Vie locale

Maylis, chorégraphe

© Penelope Cerezo

© Penelope Cerezo

Elle a 34 ans, un fauteuil roulant prénommé Joséphine, la passion de la danse et des projets plein la tête. En début d’année, elle a lancé sa propre compagnie, IN(-)BETWEEN, pour créer à son rythme, en fonction de ses envies. Jusqu’alors elle a collaboré avec diverses compagnies et travaille encore sur plusieurs pièces qui sont en tournée cet été. Nous avons découvert l’une d’elles, Habrá Que Ponerse Cachas* lors du festival Regards Croisés à Biarritz, au mois de mars.
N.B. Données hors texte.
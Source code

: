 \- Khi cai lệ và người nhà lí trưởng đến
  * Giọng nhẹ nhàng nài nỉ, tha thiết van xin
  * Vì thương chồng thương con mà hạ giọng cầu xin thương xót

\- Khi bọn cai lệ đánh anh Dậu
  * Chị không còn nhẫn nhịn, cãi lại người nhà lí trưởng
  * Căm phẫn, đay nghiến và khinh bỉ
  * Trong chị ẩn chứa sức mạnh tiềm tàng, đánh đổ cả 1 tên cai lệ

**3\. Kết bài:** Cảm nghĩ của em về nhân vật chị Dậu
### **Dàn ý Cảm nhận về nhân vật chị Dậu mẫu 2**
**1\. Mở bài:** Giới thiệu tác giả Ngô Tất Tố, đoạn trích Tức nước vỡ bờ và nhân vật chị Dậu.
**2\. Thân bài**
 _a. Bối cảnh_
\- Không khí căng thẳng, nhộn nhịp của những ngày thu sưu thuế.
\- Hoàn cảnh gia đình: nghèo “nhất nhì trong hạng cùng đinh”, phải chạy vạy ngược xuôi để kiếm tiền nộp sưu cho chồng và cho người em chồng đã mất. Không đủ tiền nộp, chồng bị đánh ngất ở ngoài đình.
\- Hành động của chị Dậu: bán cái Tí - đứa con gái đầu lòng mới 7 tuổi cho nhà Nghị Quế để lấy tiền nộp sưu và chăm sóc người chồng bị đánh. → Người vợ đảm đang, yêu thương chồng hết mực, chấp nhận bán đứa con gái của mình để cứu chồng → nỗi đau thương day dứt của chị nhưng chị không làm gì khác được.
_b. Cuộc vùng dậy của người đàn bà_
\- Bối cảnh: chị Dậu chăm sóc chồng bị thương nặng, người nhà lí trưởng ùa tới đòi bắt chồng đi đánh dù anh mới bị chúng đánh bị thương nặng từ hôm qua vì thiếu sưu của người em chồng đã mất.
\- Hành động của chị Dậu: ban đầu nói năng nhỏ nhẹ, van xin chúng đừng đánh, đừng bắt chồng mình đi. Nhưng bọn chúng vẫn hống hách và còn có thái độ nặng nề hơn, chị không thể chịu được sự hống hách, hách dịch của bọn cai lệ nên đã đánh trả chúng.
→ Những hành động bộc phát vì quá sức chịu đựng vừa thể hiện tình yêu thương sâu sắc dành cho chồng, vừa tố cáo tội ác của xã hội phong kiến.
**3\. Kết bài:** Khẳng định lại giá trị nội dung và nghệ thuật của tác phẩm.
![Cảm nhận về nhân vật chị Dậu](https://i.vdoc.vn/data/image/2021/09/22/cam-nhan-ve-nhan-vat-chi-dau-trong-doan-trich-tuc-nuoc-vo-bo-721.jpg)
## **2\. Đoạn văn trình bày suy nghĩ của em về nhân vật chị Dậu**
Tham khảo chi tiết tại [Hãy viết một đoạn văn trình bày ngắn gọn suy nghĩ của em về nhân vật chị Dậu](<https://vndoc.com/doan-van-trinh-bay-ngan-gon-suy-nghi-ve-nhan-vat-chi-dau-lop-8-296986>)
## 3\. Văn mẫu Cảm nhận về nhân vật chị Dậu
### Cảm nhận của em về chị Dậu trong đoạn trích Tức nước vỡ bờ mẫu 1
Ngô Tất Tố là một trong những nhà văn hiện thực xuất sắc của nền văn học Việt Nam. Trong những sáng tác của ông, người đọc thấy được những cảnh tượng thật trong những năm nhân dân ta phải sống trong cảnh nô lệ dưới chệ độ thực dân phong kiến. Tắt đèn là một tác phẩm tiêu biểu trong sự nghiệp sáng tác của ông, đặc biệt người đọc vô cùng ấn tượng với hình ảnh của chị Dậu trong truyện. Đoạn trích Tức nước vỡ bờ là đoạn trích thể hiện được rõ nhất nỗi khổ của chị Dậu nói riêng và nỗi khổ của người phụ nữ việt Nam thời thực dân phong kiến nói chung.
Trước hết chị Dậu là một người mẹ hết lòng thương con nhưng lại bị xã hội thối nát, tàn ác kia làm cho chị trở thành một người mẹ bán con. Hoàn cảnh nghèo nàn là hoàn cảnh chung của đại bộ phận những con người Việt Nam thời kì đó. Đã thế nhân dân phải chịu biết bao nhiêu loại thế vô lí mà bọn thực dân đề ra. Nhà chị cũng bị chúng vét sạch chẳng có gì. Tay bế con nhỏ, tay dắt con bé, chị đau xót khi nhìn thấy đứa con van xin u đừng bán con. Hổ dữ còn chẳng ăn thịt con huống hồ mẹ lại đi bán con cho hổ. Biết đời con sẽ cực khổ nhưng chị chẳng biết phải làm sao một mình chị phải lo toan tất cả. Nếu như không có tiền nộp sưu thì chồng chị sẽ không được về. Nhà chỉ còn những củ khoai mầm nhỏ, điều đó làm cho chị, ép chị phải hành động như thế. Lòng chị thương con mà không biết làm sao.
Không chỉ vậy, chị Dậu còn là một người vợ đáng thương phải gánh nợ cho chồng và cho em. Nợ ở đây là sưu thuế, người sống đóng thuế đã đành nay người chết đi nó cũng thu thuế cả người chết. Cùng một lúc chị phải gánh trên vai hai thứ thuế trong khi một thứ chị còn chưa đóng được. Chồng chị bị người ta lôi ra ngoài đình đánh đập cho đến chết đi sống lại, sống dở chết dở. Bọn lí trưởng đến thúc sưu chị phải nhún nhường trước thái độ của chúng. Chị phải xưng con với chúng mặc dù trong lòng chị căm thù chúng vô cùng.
Elle a ensuite répondu à notre invitation pour échanger sur le thème
de la danse inclusive.

LPA : Vous employez le terme de « chorégraphe handicapée » en parlant de vous-même alors qu’il peut être jugé comme politiquement incorrect.

Maylis : Je crois que chaque personne handicapée a sa propre perception de la situation et son avis sur la question. Personnellement, je me considère comme une danseuse et chorégraphe handicapée, car le handicap fait partie de moi intégralement depuis ma naissance, c’est mon identité. D’autres se définissent comme en situation de handicap, considérant que c’est la situation qui est handicapante, que le problème vient du modèle social. Même si je ne m’identifie pas uniquement comme telle, le fait d’être handicapée me donne une expérience de vie, une vision de la vie et du monde, des interactions humaines qui sont particulières. Pour moi, cela n’est pas péjoratif, cela met juste en avant une manière différente de vivre, pas meilleure ou moins bonne que celle des autres.

Pouvez-vous nous expliquer ce qu’est la danse inclusive ?

Maylis : La première chose à dire sur la danse inclusive, c’est qu’il n’y a pas de définition précise. Là encore, tout le monde n’est pas d’accord. Personnellement, je choisis le terme « danse inclusive » au lieu de « danse intégrée », qui sous-entend qu’on ne sait pas qui inclut qui alors que l’intégration suppose qu’un groupe en intègre un autre. Je trouve donc que le terme « inclusion » est beaucoup plus globalisant.

Concrètement, la danse inclusive est une pratique qui est encore peu développée en France, même si elle existe dans de très nombreux pays depuis le milieu des années 1980. Ce sont des danseurs handicapés qui ont lancé cette idée, car ils ne trouvaient pas de lieu pour les accueillir. Ils ont donc créé des espaces inclusifs où chacun pouvait développer la pratique de la danse librement. À ses débuts, la démarche était relativement communautaire, très majoritairement destinée aux danseurs handicapés. Puis progressivement, la pratique s’est professionnalisée. L’essence même de la danse inclusive est de ne pas être uniquement réservée aux personnes porteuses d’un handicap, mais à tout le monde. Si cela n’était pas le cas, elle ne serait en rien inclusive. Le principe est que les danseurs se rencontrent, qu’ils dansent ensemble et créent ensemble.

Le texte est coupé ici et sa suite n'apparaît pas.